■ **INSTRUCTIONS FOR THE TASK**:
Please copy every line of the records below that holds the word "Screen".

Plain-text document sources:

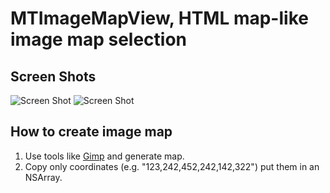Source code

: # MTImageMapView, HTML map-like image map selection


## Screen Shots

![Screen Shot](../debug_shot.png "Debugging Path")
![Screen Shot](../normal_selection.png "Normal Selection")


## How to create image map

1. Use tools like [Gimp](http://www.gimp.org/) and generate map.
2. Copy only coordinates (e.g. "123,242,452,242,142,322") put them in an NSArray.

■ **RESULT**:
## Screen Shots
![Screen Shot](../debug_shot.png "Debugging Path")
![Screen Shot](../normal_selection.png "Normal Selection")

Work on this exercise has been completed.